Dataset excerpts section start

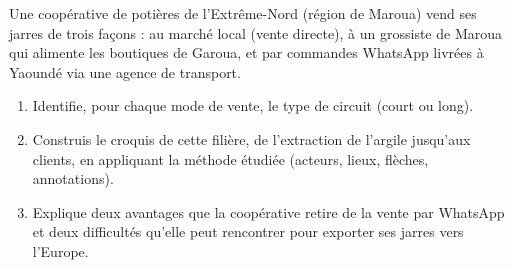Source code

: \documentclass[11pt]{article}
\begin{document}
\begin{exercice}
Une coopérative de potières de l'Extrême-Nord (région de Maroua) vend ses jarres de trois façons : au marché local (vente directe), à un grossiste de Maroua qui alimente les boutiques de Garoua, et par commandes WhatsApp livrées à Yaoundé via une agence de transport.
\begin{enumerate}
\item Identifie, pour chaque mode de vente, le type de circuit (court ou long).
\item Construis le croquis de cette filière, de l'extraction de l'argile jusqu'aux clients, en appliquant la méthode étudiée (acteurs, lieux, flèches, annotations).
\item Explique deux avantages que la coopérative retire de la vente par WhatsApp et deux difficultés qu'elle peut rencontrer pour exporter ses jarres vers l'Europe.
\end{enumerate}
\end{exercice}
\end{document}
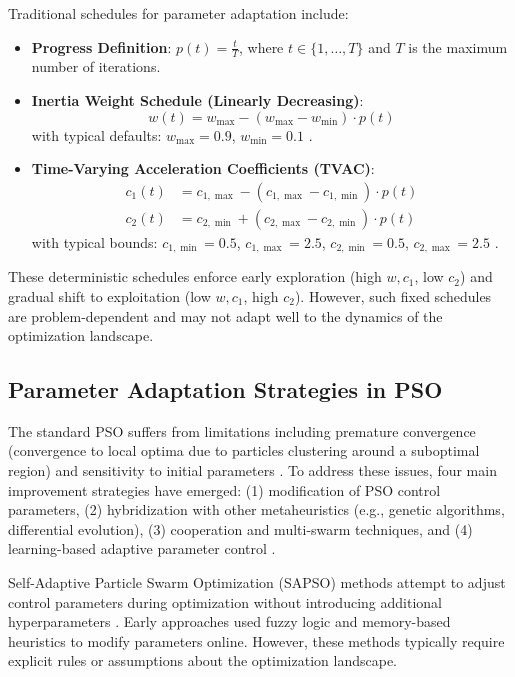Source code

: Traditional schedules for parameter adaptation include:

\begin{itemize}
\item \textbf{Progress Definition}: $p(t) = \frac{t}{T}$, where $t \in \{1, \ldots, T\}$ and $T$ is the maximum number of iterations.

\item \textbf{Inertia Weight Schedule (Linearly Decreasing)}:
\begin{equation}
w(t) = w_{\max} - (w_{\max} - w_{\min}) \cdot p(t)
\end{equation}
with typical defaults: $w_{\max} = 0.9$, $w_{\min} = 0.1$ \cite{ShiEberhart1998}.

\item \textbf{Time-Varying Acceleration Coefficients (TVAC)}:
\begin{align}
c_1(t) &= c_{1,\max} - (c_{1,\max} - c_{1,\min}) \cdot p(t) \\
c_2(t) &= c_{2,\min} + (c_{2,\max} - c_{2,\min}) \cdot p(t)
\end{align}
with typical bounds: $c_{1,\min} = 0.5$, $c_{1,\max} = 2.5$, $c_{2,\min} = 0.5$, $c_{2,\max} = 2.5$ \cite{Ratnaweera2004}.
\end{itemize}

These deterministic schedules enforce early exploration (high $w, c_1$, low $c_2$) and gradual shift to exploitation (low $w, c_1$, high $c_2$). However, such fixed schedules are problem-dependent and may not adapt well to the dynamics of the optimization landscape.

\subsection*{Parameter Adaptation Strategies in PSO}
\label{subsec:parameter_adaptation}

The standard PSO suffers from limitations including premature convergence (convergence to local optima due to particles clustering around a suboptimal region) and sensitivity to initial parameters \cite{Bonyadi2015}. To address these issues, four main improvement strategies have emerged: (1) modification of PSO control parameters, (2) hybridization with other metaheuristics (e.g., genetic algorithms, differential evolution), (3) cooperation and multi-swarm techniques, and (4) learning-based adaptive parameter control \cite{Bonyadi2015}.

Self-Adaptive Particle Swarm Optimization (SAPSO) methods attempt to adjust control parameters during optimization without introducing additional hyperparameters \cite{Engelbrecht2010}. Early approaches used fuzzy logic and memory-based heuristics to modify parameters online. However, these methods typically require explicit rules or assumptions about the optimization landscape.

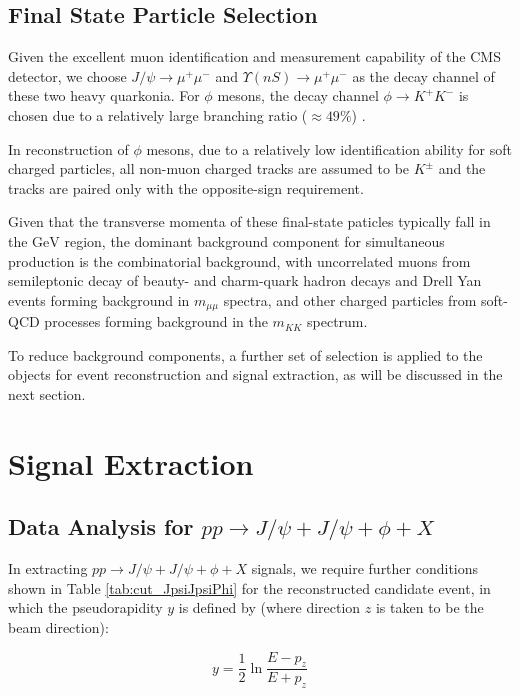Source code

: \documentclass[10pt,twocolumn]{article}
\begin{document}
\subsection{Final State Particle Selection}

Given the excellent muon identification and measurement capability of the CMS detector,  we choose $J/\psi\to\mu^+\mu^-$ and $\Upsilon(nS)\to\mu^+\mu^-$ as the decay channel of these two heavy quarkonia. For $\phi$ mesons, the decay channel $\phi\to K^+K^-$ is chosen due to a relatively large branching ratio ($\approx 49\%$) \cite{PDG2020}.

In reconstruction of $\phi$ mesons, due to a relatively low identification ability for soft charged particles, all non-muon charged tracks are assumed to be $K^\pm $ and the tracks are paired only with the opposite-sign requirement.

Given that the transverse momenta of these final-state paticles typically fall in the $\text{GeV}$ region, the dominant background component for simultaneous production is the combinatorial background, with uncorrelated muons from semileptonic decay of beauty- and charm-quark hadron decays and Drell Yan events forming background in $m_{\mu\mu}$ spectra, and other charged particles from soft-QCD processes forming background in the $m_{KK}$ spectrum\cite{CMS_TRI_JPSI}.

To reduce background components, a further set of selection is applied to the objects for event reconstruction and signal extraction, as will be discussed in the next section.

\section{Signal Extraction}

\subsection{Data Analysis for \texorpdfstring{$pp\to J/\psi+J/\psi+\phi+X$}{pp -> J/psi + J/psi + phi}}

In extracting $pp\to J/\psi+J/\psi+\phi+X$ signals, we require further conditions shown in Table \ref{tab:cut_JpsiJpsiPhi} for the reconstructed candidate event, in which the pseudorapidity $y$ is defined by (where direction $z$ is taken to be the beam direction):

\begin{equation}
    y = \frac{1}{2} \ln \frac {E-p_z}{E+p_z}
\end{equation}
\end{document}
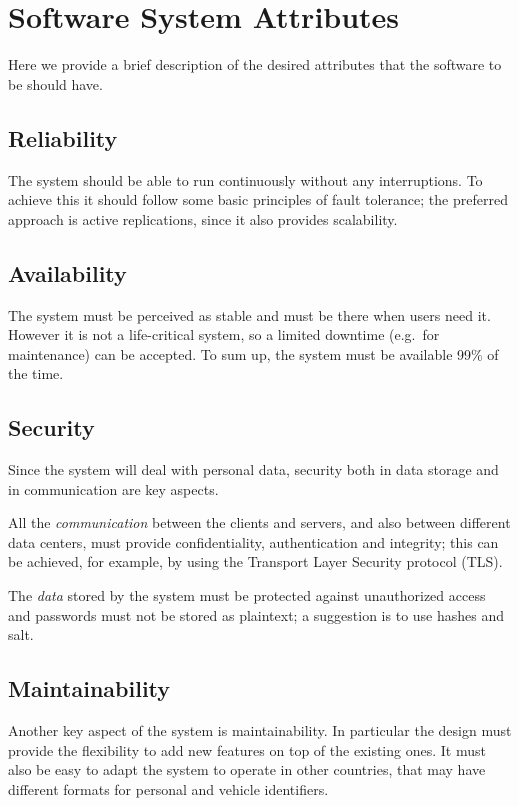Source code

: \section{Software System Attributes}
Here we provide a brief description of the desired attributes that the software
to be should have.

\subsection{Reliability}
The system should be able to run continuously without any interruptions.
To achieve this it should follow some basic principles of fault tolerance;
the preferred approach is active replications, since it also provides
scalability.

\subsection{Availability}
The system must be perceived as stable and must be there when users need it.
However it is not a life-critical system, so a limited downtime (e.g.\ for
maintenance) can be accepted. To sum up, the system must be available 99\% of
the time.

\subsection{Security}
Since the system will deal with personal data, security both in data storage
and in communication are key aspects.

All the \emph{communication} between the clients and servers, and also between
different data centers, must provide confidentiality, authentication and
integrity; this can be achieved, for example, by using the Transport Layer
Security protocol (TLS).

The \emph{data} stored by the system must be protected against unauthorized
access and passwords must not be stored as plaintext; a suggestion is to use
hashes and salt.

\subsection{Maintainability}
Another key aspect of the system is maintainability. In particular the design
must provide the flexibility to add new features on top of the existing ones.
It must also be easy to adapt the system to operate in other countries,
that may have different formats for personal and vehicle identifiers.

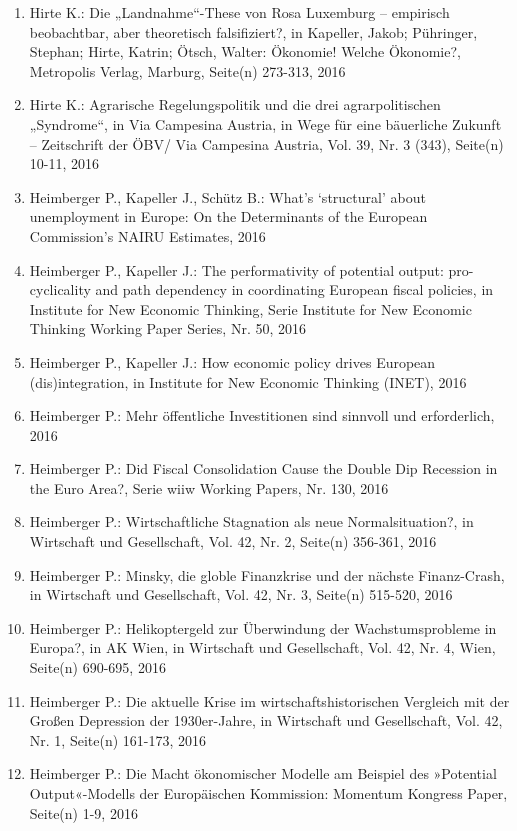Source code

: \begin{enumerate}
	 \item Hirte K.: Die „Landnahme“-These von Rosa Luxemburg – empirisch beobachtbar, aber theoretisch falsifiziert?, in Kapeller, Jakob; Pühringer, Stephan; Hirte, Katrin; Ötsch, Walter: Ökonomie! Welche Ökonomie?, Metropolis Verlag, Marburg, Seite(n) 273-313, 2016
	 \item Hirte K.: Agrarische Regelungspolitik und die drei agrarpolitischen „Syndrome“, in Via Campesina Austria, in Wege für eine bäuerliche Zukunft – Zeitschrift der ÖBV/ Via Campesina Austria, Vol. 39, Nr. 3 (343), Seite(n) 10-11, 2016
	 \item Heimberger P., Kapeller J., Schütz B.: What’s ‘structural’ about unemployment in Europe: On the Determinants of the European Commission’s NAIRU Estimates, 2016
	 \item Heimberger P., Kapeller J.: The performativity of potential output: pro-cyclicality and path dependency in coordinating European fiscal policies, in Institute for New Economic Thinking, Serie Institute for New Economic Thinking  Working Paper Series, Nr. 50, 2016
	 \item Heimberger P., Kapeller J.: How economic policy drives European (dis)integration, in Institute for New Economic Thinking (INET), 2016
	 \item Heimberger P.: Mehr öffentliche Investitionen sind sinnvoll und erforderlich, 2016
	 \item Heimberger P.: Did Fiscal Consolidation Cause the Double Dip Recession in the Euro Area?, Serie wiiw Working Papers, Nr. 130, 2016
	 \item Heimberger P.: Wirtschaftliche Stagnation als \glqq neue Normalsituation\grqq{}?, in Wirtschaft und Gesellschaft, Vol. 42, Nr. 2, Seite(n) 356-361, 2016
	 \item Heimberger P.: Minsky, die globle Finanzkrise und der nächste Finanz-Crash, in Wirtschaft und Gesellschaft, Vol. 42, Nr. 3, Seite(n) 515-520, 2016
	 \item Heimberger P.: Helikoptergeld zur Überwindung der Wachstumsprobleme in Europa?, in AK Wien, in Wirtschaft und Gesellschaft, Vol. 42, Nr. 4, Wien, Seite(n) 690-695, 2016
	 \item Heimberger P.: Die aktuelle Krise im wirtschaftshistorischen Vergleich mit der Großen Depression der 1930er-Jahre, in Wirtschaft und Gesellschaft, Vol. 42, Nr. 1, Seite(n) 161-173, 2016
	 \item Heimberger P.: Die Macht ökonomischer Modelle am Beispiel des »Potential Output«-Modells der Europäischen Kommission: Momentum Kongress Paper, Seite(n) 1-9, 2016

\end{enumerate}
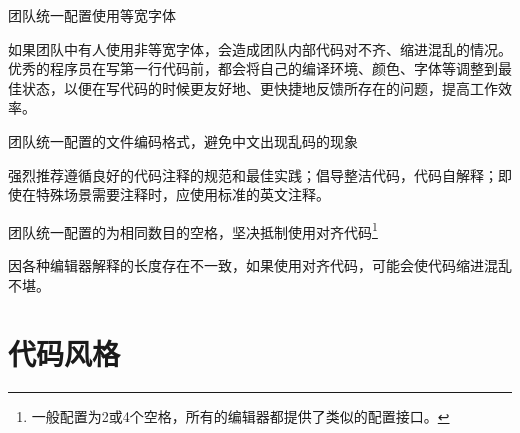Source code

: \begin{content}
\begin{regulation}
团队统一配置使用等宽字体
\end{regulation}

如果团队中有人使用非等宽字体，会造成团队内部代码对不齐、缩进混乱的情况。优秀的程序员在写第一行代码前，都会将自己的编译环境、颜色、字体等调整到最佳状态，以便在写代码的时候更友好地、更快捷地反馈所存在的问题，提高工作效率。

\begin{regulation}
团队统一配置的文件编码格式，避免中文出现乱码的现象
\end{regulation}

强烈推荐遵循良好的代码注释的规范和最佳实践；倡导整洁代码，代码自解释；即使在特殊场景需要注释时，应使用标准的英文注释。

\begin{regulation}
团队统一配置的为相同数目的空格，坚决抵制使用对齐代码\footnote{一般配置为2或4个空格，所有的编辑器都提供了类似的配置接口。}
\end{regulation}

因各种编辑器解释的长度存在不一致，如果使用对齐代码，可能会使代码缩进混乱不堪。

\end{content}

\section{代码风格}

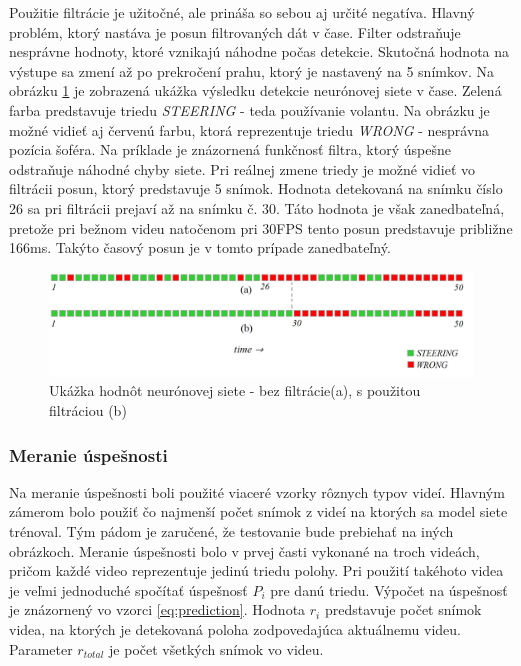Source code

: \documentclass[slovak,master,dept460,male,cpp,cpdeclaration]{diploma}
\begin{document}
 Použitie filtrácie je  užitočné, ale  prináša so sebou aj určité negatíva. Hlavný problém, ktorý nastáva je posun  filtrovaných dát v čase. Filter  odstraňuje nesprávne hodnoty, ktoré vznikajú náhodne počas detekcie. Skutočná hodnota na výstupe sa zmení až po prekročení  prahu, ktorý je nastavený na 5 snímkov. Na obrázku \ref{fig:nnfilter} je zobrazená ukážka výsledku detekcie neurónovej siete v čase. Zelená farba predstavuje triedu \textit{STEERING} - teda používanie volantu. Na obrázku je možné vidieť aj červenú farbu, ktorá reprezentuje triedu \textit{WRONG} - nesprávna pozícia šoféra. Na príklade je znázornená funkčnosť filtra, ktorý úspešne odstraňuje náhodné chyby siete. Pri reálnej zmene triedy je možné vidieť vo filtrácii posun, ktorý predstavuje 5 snímok. Hodnota detekovaná na snímku číslo 26 sa  pri filtrácii prejaví až na snímku č. 30. Táto hodnota je však zanedbateľná, pretože pri bežnom videu natočenom  pri 30FPS tento posun predstavuje približne 166ms. Takýto časový posun je  v tomto prípade zanedbateľný.
 
 
\begin{figure}[H]
	\centering
	\includegraphics[width=1\textwidth]{Figures/nnfiltertime.png}
	\caption{Ukážka hodnôt neurónovej siete - bez filtrácie(a), s použitou filtráciou (b)}
	\label{fig:nnfilter}
\end{figure}

\newpage
\subsubsection*{Meranie úspešnosti}
Na meranie úspešnosti boli použité viaceré vzorky rôznych typov videí. Hlavným zámerom bolo použiť čo najmenší počet  snímok z videí na ktorých sa model siete trénoval. Tým pádom je zaručené, že testovanie bude prebiehať na  iných  obrázkoch. Meranie úspešnosti bolo v prvej časti vykonané na troch videách, pričom každé video reprezentuje  jedinú triedu polohy. Pri použití takéhoto videa je  veľmi jednoduché spočítať  úspešnosť $P_i$ pre danú triedu. Výpočet na úspešnosť je znázornený vo vzorci \ref{eq:prediction}. Hodnota $r_i$ predstavuje počet snímok videa, na ktorých je detekovaná poloha zodpovedajúca aktuálnemu videu. Parameter $r_{total}$ je počet všetkých snímok vo videu. 
\end{document}
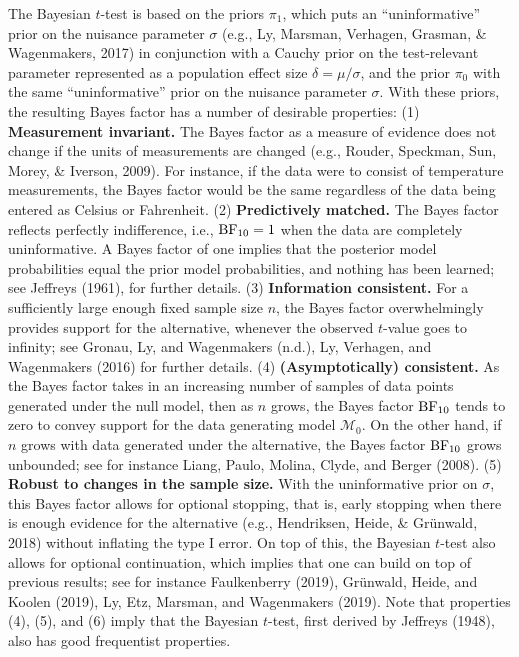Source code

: \documentclass[english,,doc,floatsintext]{apa6}
\begin{document}
The Bayesian \(t\)-test is based on the priors \(\pi_{1}\), which puts an \enquote{uninformative} prior on the nuisance parameter \(\sigma\) (e.g., Ly, Marsman, Verhagen, Grasman, \& Wagenmakers, 2017) in conjunction with a Cauchy prior on the test-relevant parameter represented as a population effect size \(\delta = \mu / \sigma\), and the prior \(\pi_{0}\) with the same \enquote{uninformative} prior on the nuisance parameter \(\sigma\). With these priors, the resulting Bayes factor has a number of desirable properties: (1) \textbf{Measurement invariant.} The Bayes factor as a measure of evidence does not change if the units of measurements are changed (e.g., Rouder, Speckman, Sun, Morey, \& Iverson, 2009). For instance, if the data were to consist of temperature measurements, the Bayes factor would be the same regardless of the data being entered as Celsius or Fahrenheit. (2) \textbf{Predictively matched.} The Bayes factor reflects perfectly indifference, i.e., \(\textnormal{BF}_{10}=1\) when the data are completely uninformative. A Bayes factor of one implies that the posterior model probabilities equal the prior model probabilities, and nothing has been learned; see Jeffreys (1961), for further details. (3) \textbf{Information consistent.} For a sufficiently large enough fixed sample size \(n\), the Bayes factor overwhelmingly provides support for the alternative, whenever the observed \(t\)-value goes to infinity; see Gronau, Ly, and Wagenmakers (n.d.), Ly, Verhagen, and Wagenmakers (2016) for further details. (4) \textbf{(Asymptotically) consistent.} As the Bayes factor takes in an increasing number of samples of data points generated under the null model, then as \(n\) grows, the Bayes factor \(\textnormal{BF}_{10}\) tends to zero to convey support for the data generating model \(\mathcal{M}_{0}\). On the other hand, if \(n\) grows with data generated under the alternative, the Bayes factor \(\textnormal{BF}_{10}\) grows unbounded; see for instance Liang, Paulo, Molina, Clyde, and Berger (2008). (5) \textbf{Robust to changes in the sample size.} With the uninformative prior on \(\sigma\), this Bayes factor allows for optional stopping, that is, early stopping when there is enough evidence for the alternative (e.g., Hendriksen, Heide, \& Grünwald, 2018) without inflating the type I error. On top of this, the Bayesian \(t\)-test also allows for optional continuation, which implies that one can build on top of previous results; see for instance Faulkenberry (2019), Grünwald, Heide, and Koolen (2019), Ly, Etz, Marsman, and Wagenmakers (2019). Note that properties (4), (5), and (6) imply that the Bayesian \(t\)-test, first derived by Jeffreys (1948), also has good frequentist properties.
\end{document}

Dataset excerpts section end

*Prompt*
Using the listing above, restate exactly the range between the lines holding "to be should have." and "Seite(n) 273-313, 2016", inclusive, with pictures left out.

*Result*
to be should have.

\subsection{Reliability}
The system should be able to run continuously without any interruptions.
To achieve this it should follow some basic principles of fault tolerance;
the preferred approach is active replications, since it also provides
scalability.

\subsection{Availability}
The system must be perceived as stable and must be there when users need it.
However it is not a life-critical system, so a limited downtime (e.g.\ for
maintenance) can be accepted. To sum up, the system must be available 99\% of
the time.

\subsection{Security}
Since the system will deal with personal data, security both in data storage
and in communication are key aspects.

All the \emph{communication} between the clients and servers, and also between
different data centers, must provide confidentiality, authentication and
integrity; this can be achieved, for example, by using the Transport Layer
Security protocol (TLS).

The \emph{data} stored by the system must be protected against unauthorized
access and passwords must not be stored as plaintext; a suggestion is to use
hashes and salt.

\subsection{Maintainability}
Another key aspect of the system is maintainability. In particular the design
must provide the flexibility to add new features on top of the existing ones.
It must also be easy to adapt the system to operate in other countries,
that may have different formats for personal and vehicle identifiers.

Source code

: \begin{enumerate}
	 \item Hirte K.: Die „Landnahme“-These von Rosa Luxemburg – empirisch beobachtbar, aber theoretisch falsifiziert?, in Kapeller, Jakob; Pühringer, Stephan; Hirte, Katrin; Ötsch, Walter: Ökonomie! Welche Ökonomie?, Metropolis Verlag, Marburg, Seite(n) 273-313, 2016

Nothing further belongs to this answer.